About this same time, Willy Necker was employed as the first trainer for Glenn Staines. Mr. Staines turned his attention from show and police Dobermans to two causes – the Doberman itself and as a guide for the blind. Stanley Donin, also a famous trainer, was the last of Mr. Staines’ trainers.
Meantime, in the Chicago area, Mrs. Reynolds was raising Dobermans on her estate north of Libertyville, which was called “Dobe Villa.” Here was a large kennel, with many people employed. The training of her dogs was a substantial job, and she permitted others to train their Dobermans at Dobe Villa.
Before long, the need for facilities for individuals owners to train their own dogs brought about the formation of the first “training club” in the country, partly an outgrowth of the work at Dobe Villa. Mr. William Schaefer was responsible for forming and establishing the training program for the North Shore Dog Training Club, an organization which still exists.
No long after the North Shore Club was established; Mr. Schaefer went to Cleveland by request and helped get a similar club under way. Some of the key trainers were Clyde Henderson, Frank Grant, and Maxwell Riddle. Doberman fanciers again had a strong role in the successful training program launched in Cleveland.
Later, Mr. and Mrs. Frank Grant formed the Michigan Doberman Pinscher Club and also a very successful training club. Mr. Grant personally underwrote the activities of the training clubs. He also wrote a column for several years in DOG NEWS.
Mr. Clyde Henderson, a Doberman Fancier, became nationally famous during World War II for his work in training dogs for the Marine Corps. After the War he returned to Cleveland, where he was a trainer. Mr. Willy Necker was also active in training dogs for the armed services during World War II.
After World War II, obedience was “bursting out” and was adopted by many breeds. German Shepherds had begun a long climb back to national prominence through maintaining obedience as “the” activity for Shepherd people. Doberman fanciers had begun to discover that they could live with their American-bred Dobermans without training them, and training was on the decline. Only the originally devoted and a few converts were strongly active.
At the National level, there was no talk of police trials. The obedience trials held in association with the National Specialty claimed an entry of about 30; an in the early 1950’s, the National Club held one without obedience. Roland Horton, obedience judge and Doberman fancier, persuaded the DPCA officers to reinstate obedience the following year on a probationary basis, with the costs underwritten by those interested in obedience.

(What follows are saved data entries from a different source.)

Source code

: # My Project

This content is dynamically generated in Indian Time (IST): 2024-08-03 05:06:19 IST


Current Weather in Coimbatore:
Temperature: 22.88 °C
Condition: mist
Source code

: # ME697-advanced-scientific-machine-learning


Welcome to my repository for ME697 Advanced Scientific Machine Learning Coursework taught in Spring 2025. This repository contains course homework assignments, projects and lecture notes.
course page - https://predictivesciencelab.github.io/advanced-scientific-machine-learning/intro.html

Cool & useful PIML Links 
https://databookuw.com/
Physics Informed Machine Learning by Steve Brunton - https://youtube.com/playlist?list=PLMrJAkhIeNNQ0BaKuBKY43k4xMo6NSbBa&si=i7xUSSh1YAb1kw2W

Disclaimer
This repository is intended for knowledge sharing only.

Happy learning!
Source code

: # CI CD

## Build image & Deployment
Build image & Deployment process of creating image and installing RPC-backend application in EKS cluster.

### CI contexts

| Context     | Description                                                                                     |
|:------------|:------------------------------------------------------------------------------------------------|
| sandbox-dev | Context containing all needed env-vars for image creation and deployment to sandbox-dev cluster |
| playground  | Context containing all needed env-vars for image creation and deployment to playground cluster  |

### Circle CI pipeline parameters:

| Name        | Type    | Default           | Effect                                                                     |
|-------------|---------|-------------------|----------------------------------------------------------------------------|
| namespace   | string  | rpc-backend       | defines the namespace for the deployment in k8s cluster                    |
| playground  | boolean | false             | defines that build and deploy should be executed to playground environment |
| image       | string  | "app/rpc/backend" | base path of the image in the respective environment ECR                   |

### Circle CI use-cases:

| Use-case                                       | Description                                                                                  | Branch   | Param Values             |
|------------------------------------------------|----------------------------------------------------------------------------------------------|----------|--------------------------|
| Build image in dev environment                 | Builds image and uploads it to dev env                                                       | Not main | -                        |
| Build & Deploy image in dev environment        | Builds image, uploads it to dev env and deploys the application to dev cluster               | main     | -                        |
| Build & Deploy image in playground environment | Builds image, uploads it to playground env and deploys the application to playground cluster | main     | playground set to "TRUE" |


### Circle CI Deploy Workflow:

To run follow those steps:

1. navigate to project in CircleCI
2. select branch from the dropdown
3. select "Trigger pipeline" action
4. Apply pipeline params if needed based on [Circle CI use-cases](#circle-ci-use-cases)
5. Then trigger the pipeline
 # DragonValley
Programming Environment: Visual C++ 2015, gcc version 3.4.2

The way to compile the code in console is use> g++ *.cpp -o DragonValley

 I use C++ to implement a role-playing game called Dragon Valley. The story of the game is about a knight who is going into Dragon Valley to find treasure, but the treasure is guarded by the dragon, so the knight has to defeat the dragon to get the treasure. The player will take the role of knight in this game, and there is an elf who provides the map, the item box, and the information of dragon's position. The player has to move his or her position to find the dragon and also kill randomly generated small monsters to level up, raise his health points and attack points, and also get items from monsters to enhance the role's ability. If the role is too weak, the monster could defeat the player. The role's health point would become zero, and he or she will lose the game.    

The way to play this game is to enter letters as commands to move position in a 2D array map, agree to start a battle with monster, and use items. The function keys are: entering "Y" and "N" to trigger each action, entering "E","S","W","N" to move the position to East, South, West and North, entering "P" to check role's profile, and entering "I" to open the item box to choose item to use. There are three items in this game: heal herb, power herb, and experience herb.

In spite of the decline of Doberman in obedience, there was still a deep respect for the Doberman as trainable. This was largely due to the professionals who had done so much for Dobermans.
Willy Necker had a Doberman act which he put on at dog shows and fairs. He would enter an arena with seven Dobermans, six dogs and one bitch. They would then go through a well rehearsed act of jumping, retrieving, scalling, some clowning, etc.
Ludwig Gessner also did much for the breed through an act he had built around Dobermans he had trained.
In addition to these acts, some well trained Dobermans were taken around to obedience trails, more for exhibition than anything else. Some of the top workers came from Mr. Willy Necker, Mr. Roland Horton, and Mr. Hugh Crebs.
During this period, a trainer in Detroit took Doberman bitch and taught her the rudiments of crossing streets safely. Under the name of “Safety Girl,” she delighted thousands of school children and did a great deal to teach them safety. In Wayne, another police officer trained Dobermans to do much of the same sort of demonstration work, as well as guard work.
For many years, there were two training clubs for Doberman fanciers in Chicago, one on the north side, and one on the south side. Fred Kahl held the South Side Doberman Training Club together year after year. The North Side Club held classes only when it was profitable. Both clubs, however, did much for Dobermans in obedience in the Chicago area through their activities.
The Doberman Pinscher Club of Chicagoland promoted obedience very actively form 1953-1958. It held a separate obedience trial for Dobermans one of those years, carried on an intensive campaign to recognize the obedience trained Dobermans owned by Club members, and built a tradition that obedience dogs were shown “in the breed.” This tradition was almost a rebellion against the practice of “choosing” one or the other, which was the rule of the time.
After four years of the campaign of the Chicagoland Club, Dobermans were second only to Shepherds in the number of obedience entries at all-breed trials.